**Activity:**
This exercise calls for all the entries that follow to be set down exactly, without their images.
::::
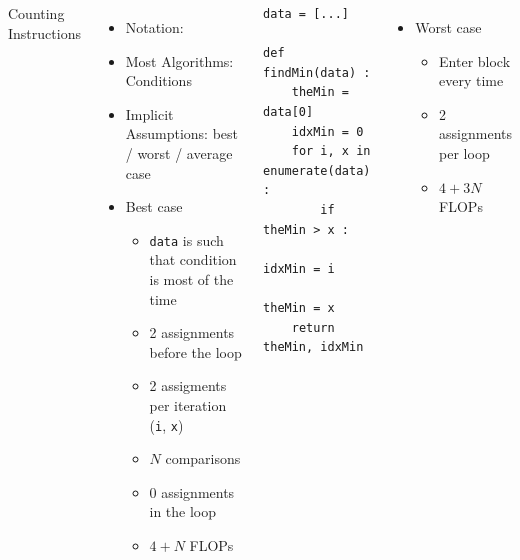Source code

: \begin{frame}[fragile]
%
\begin{columns}[T]
\begin{Large}
	{Counting Instructions}
	\vspace{6pt}
\end{Large}
%
\begin{itemize}
\item Notation: 
\item Most Algorithms: Conditions
\item Implicit Assumptions: best / worst / average case
\item Best case
	\begin{itemize}
	\item \texttt{data} is such that  condition is  most of the time
	\item 2 assignments before the loop
	\item 2 assigments per iteration (\texttt{i}, \texttt{x})
	\item $N$ comparisons
	\item 0 assignments in the loop
	\item[\Thus] $4 + N$ FLOPs
	\end{itemize}
\end{itemize}
%
\begin{codebox}
\begin{verbatim}
data = [...]

def findMin(data) :
    theMin = data[0]
    idxMin = 0
    for i, x in enumerate(data) :
        if theMin > x :
            idxMin = i
            theMin = x
    return theMin, idxMin
\end{verbatim}
\end{codebox}
%
\begin{itemize}
\item Worst case
	\begin{itemize}
	\item Enter  block every time
	\item 2 assignments per loop
	\item[\Thus] $4 + 3N$ FLOPs
	\end{itemize}
\end{itemize}
\end{columns}
%
\end{frame}


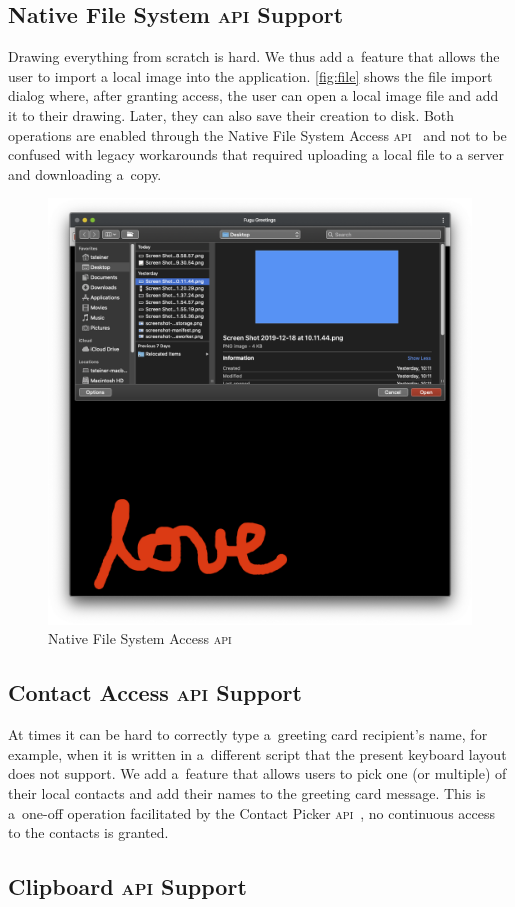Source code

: \documentclass[sigconf, anonymous]{acmart}
\begin{document}
\subsection{Native File System \textsc{api} Support}

Drawing everything from scratch is hard.
We thus add a~feature that allows the user to import a local image into the application.
\autoref{fig:file} shows the file import dialog where, after granting access,
the user can open a local image file and add it to their drawing.
Later, they can also save their creation to disk.
Both operations are enabled through the Native File System Access \textsc{api}~\cite{kruisselbrink19}
and not to be confused with legacy workarounds that required uploading a local file to a server
and downloading a~copy.

\begin{figure}[hbt]
  \includegraphics[width=0.5\columnwidth]{file.png}
  \caption{Native File System Access \textsc{api}}
  \label{fig:file}
\end{figure}

\subsection{Contact Access \textsc{api} Support}

At times it can be hard to correctly type a~greeting card recipient's name,
for example, when it is written in a~different script
that the present keyboard layout does not support.
We add a~feature that allows users to pick one (or multiple) of their local contacts
and add their names to the greeting card message.
This is a~one-off operation facilitated by the Contact Picker \textsc{api}~\cite{beverloo19},
no continuous access to the contacts is granted.

\subsection{Clipboard \textsc{api} Support}
\end{document}
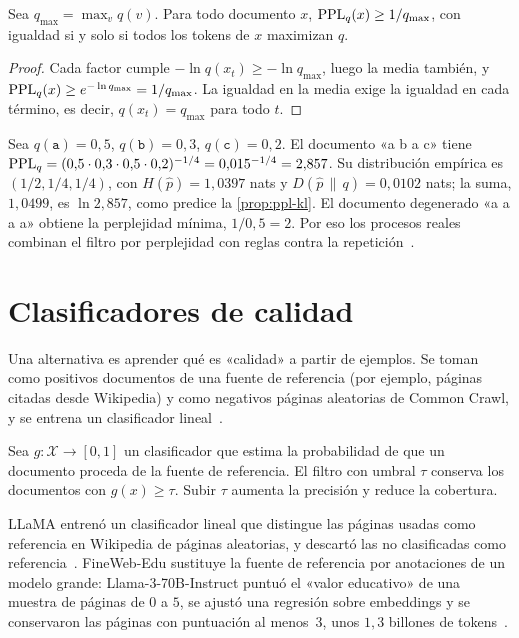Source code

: \begin{corolario}\label{cor:repeticion}
Sea $q_{\max}=\max_v q(v)$. Para todo documento $x$, $\PPL_q(x)\ge 1/q_{\max}$, con igualdad si y solo si todos los tokens de $x$ maximizan $q$.
\end{corolario}

\begin{proof}
Cada factor cumple $-\ln q(x_t)\ge-\ln q_{\max}$, luego la media también, y $\PPL_q(x)\ge e^{-\ln q_{\max}}=1/q_{\max}$. La igualdad en la media exige la igualdad en cada término, es decir, $q(x_t)=q_{\max}$ para todo $t$.
\end{proof}

\begin{ejemplo}\label{ej:ppl-filtro}
Sea $q(\texttt{a})=0{,}5$, $q(\texttt{b})=0{,}3$, $q(\texttt{c})=0{,}2$. El documento «a b a c» tiene $\PPL_q=(0{,}5\cdot 0{,}3\cdot 0{,}5\cdot 0{,}2)^{-1/4}=0{,}015^{-1/4}=2{,}857$. Su distribución empírica es $(1/2,1/4,1/4)$, con $H(\hat p)=1{,}0397$ nats y $D(\hat p\,\|\,q)=0{,}0102$ nats; la suma, $1{,}0499$, es $\ln 2{,}857$, como predice la \cref{prop:ppl-kl}. El documento degenerado «a a a a» obtiene la perplejidad mínima, $1/0{,}5=2$. Por eso los procesos reales combinan el filtro por perplejidad con reglas contra la repetición~\cite[apéndice~A]{rae}.
\end{ejemplo}

\section{Clasificadores de calidad}

Una alternativa es aprender qué es «calidad» a partir de ejemplos. Se toman como positivos documentos de una fuente de referencia (por ejemplo, páginas citadas desde Wikipedia) y como negativos páginas aleatorias de Common Crawl, y se entrena un clasificador lineal~\cite[§2.7]{cs336a4}.

\begin{definicion}
Sea $g\colon\mathcal{X}\to[0,1]$ un clasificador que estima la probabilidad de que un documento proceda de la fuente de referencia. El filtro con umbral $\tau$ conserva los documentos con $g(x)\ge\tau$. Subir $\tau$ aumenta la precisión y reduce la cobertura.
\end{definicion}

LLaMA entrenó un clasificador lineal que distingue las páginas usadas como referencia en Wikipedia de páginas aleatorias, y descartó las no clasificadas como referencia~\cite[§2.1]{llama}. FineWeb-Edu sustituye la fuente de referencia por anotaciones de un modelo grande: Llama-3-70B-Instruct puntuó el «valor educativo» de una muestra de páginas de $0$ a $5$, se ajustó una regresión sobre embeddings y se conservaron las páginas con puntuación al menos~$3$, unos $1{,}3$ billones de tokens~\cite[§4]{fineweb}.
::::
**Reply:**
Source code

: \begin{frame}[fragile]
%
\begin{columns}[T]
\begin{Large}
	{Counting Instructions}
	\vspace{6pt}
\end{Large}
%
\begin{itemize}
\item Notation: 
\item Most Algorithms: Conditions
\item Implicit Assumptions: best / worst / average case
\item Best case
	\begin{itemize}
	\item \texttt{data} is such that  condition is  most of the time
	\item 2 assignments before the loop
	\item 2 assigments per iteration (\texttt{i}, \texttt{x})
	\item $N$ comparisons
	\item 0 assignments in the loop
	\item[\Thus] $4 + N$ FLOPs
	\end{itemize}
\end{itemize}
%
\begin{codebox}
\begin{verbatim}
data = [...]

def findMin(data) :
    theMin = data[0]
    idxMin = 0
    for i, x in enumerate(data) :
        if theMin > x :
            idxMin = i
            theMin = x
    return theMin, idxMin
\end{verbatim}
\end{codebox}
%
\begin{itemize}
\item Worst case
	\begin{itemize}
	\item Enter  block every time
	\item 2 assignments per loop
	\item[\Thus] $4 + 3N$ FLOPs
	\end{itemize}
\end{itemize}
\end{columns}
%
\end{frame}


Source code

: \documentclass[sigconf, anonymous]{acmart}
\begin{document}
\subsection{Native File System \textsc{api} Support}

Drawing everything from scratch is hard.
We thus add a~feature that allows the user to import a local image into the application.
\autoref{fig:file} shows the file import dialog where, after granting access,
the user can open a local image file and add it to their drawing.
Later, they can also save their creation to disk.
Both operations are enabled through the Native File System Access \textsc{api}~\cite{kruisselbrink19}
and not to be confused with legacy workarounds that required uploading a local file to a server
and downloading a~copy.

\begin{figure}[hbt]
  \includegraphics[width=0.5\columnwidth]{file.png}
  \caption{Native File System Access \textsc{api}}
  \label{fig:file}
\end{figure}

\subsection{Contact Access \textsc{api} Support}

At times it can be hard to correctly type a~greeting card recipient's name,
for example, when it is written in a~different script
that the present keyboard layout does not support.
We add a~feature that allows users to pick one (or multiple) of their local contacts
and add their names to the greeting card message.
This is a~one-off operation facilitated by the Contact Picker \textsc{api}~\cite{beverloo19},
no continuous access to the contacts is granted.

\subsection{Clipboard \textsc{api} Support}
\end{document}
Source code

: \begin{corolario}\label{cor:repeticion}
Sea $q_{\max}=\max_v q(v)$. Para todo documento $x$, $\PPL_q(x)\ge 1/q_{\max}$, con igualdad si y solo si todos los tokens de $x$ maximizan $q$.
\end{corolario}

\begin{proof}
Cada factor cumple $-\ln q(x_t)\ge-\ln q_{\max}$, luego la media también, y $\PPL_q(x)\ge e^{-\ln q_{\max}}=1/q_{\max}$. La igualdad en la media exige la igualdad en cada término, es decir, $q(x_t)=q_{\max}$ para todo $t$.
\end{proof}

\begin{ejemplo}\label{ej:ppl-filtro}
Sea $q(\texttt{a})=0{,}5$, $q(\texttt{b})=0{,}3$, $q(\texttt{c})=0{,}2$. El documento «a b a c» tiene $\PPL_q=(0{,}5\cdot 0{,}3\cdot 0{,}5\cdot 0{,}2)^{-1/4}=0{,}015^{-1/4}=2{,}857$. Su distribución empírica es $(1/2,1/4,1/4)$, con $H(\hat p)=1{,}0397$ nats y $D(\hat p\,\|\,q)=0{,}0102$ nats; la suma, $1{,}0499$, es $\ln 2{,}857$, como predice la \cref{prop:ppl-kl}. El documento degenerado «a a a a» obtiene la perplejidad mínima, $1/0{,}5=2$. Por eso los procesos reales combinan el filtro por perplejidad con reglas contra la repetición~\cite[apéndice~A]{rae}.
\end{ejemplo}

\section{Clasificadores de calidad}

Una alternativa es aprender qué es «calidad» a partir de ejemplos. Se toman como positivos documentos de una fuente de referencia (por ejemplo, páginas citadas desde Wikipedia) y como negativos páginas aleatorias de Common Crawl, y se entrena un clasificador lineal~\cite[§2.7]{cs336a4}.

\begin{definicion}
Sea $g\colon\mathcal{X}\to[0,1]$ un clasificador que estima la probabilidad de que un documento proceda de la fuente de referencia. El filtro con umbral $\tau$ conserva los documentos con $g(x)\ge\tau$. Subir $\tau$ aumenta la precisión y reduce la cobertura.
\end{definicion}

LLaMA entrenó un clasificador lineal que distingue las páginas usadas como referencia en Wikipedia de páginas aleatorias, y descartó las no clasificadas como referencia~\cite[§2.1]{llama}. FineWeb-Edu sustituye la fuente de referencia por anotaciones de un modelo grande: Llama-3-70B-Instruct puntuó el «valor educativo» de una muestra de páginas de $0$ a $5$, se ajustó una regresión sobre embeddings y se conservaron las páginas con puntuación al menos~$3$, unos $1{,}3$ billones de tokens~\cite[§4]{fineweb}.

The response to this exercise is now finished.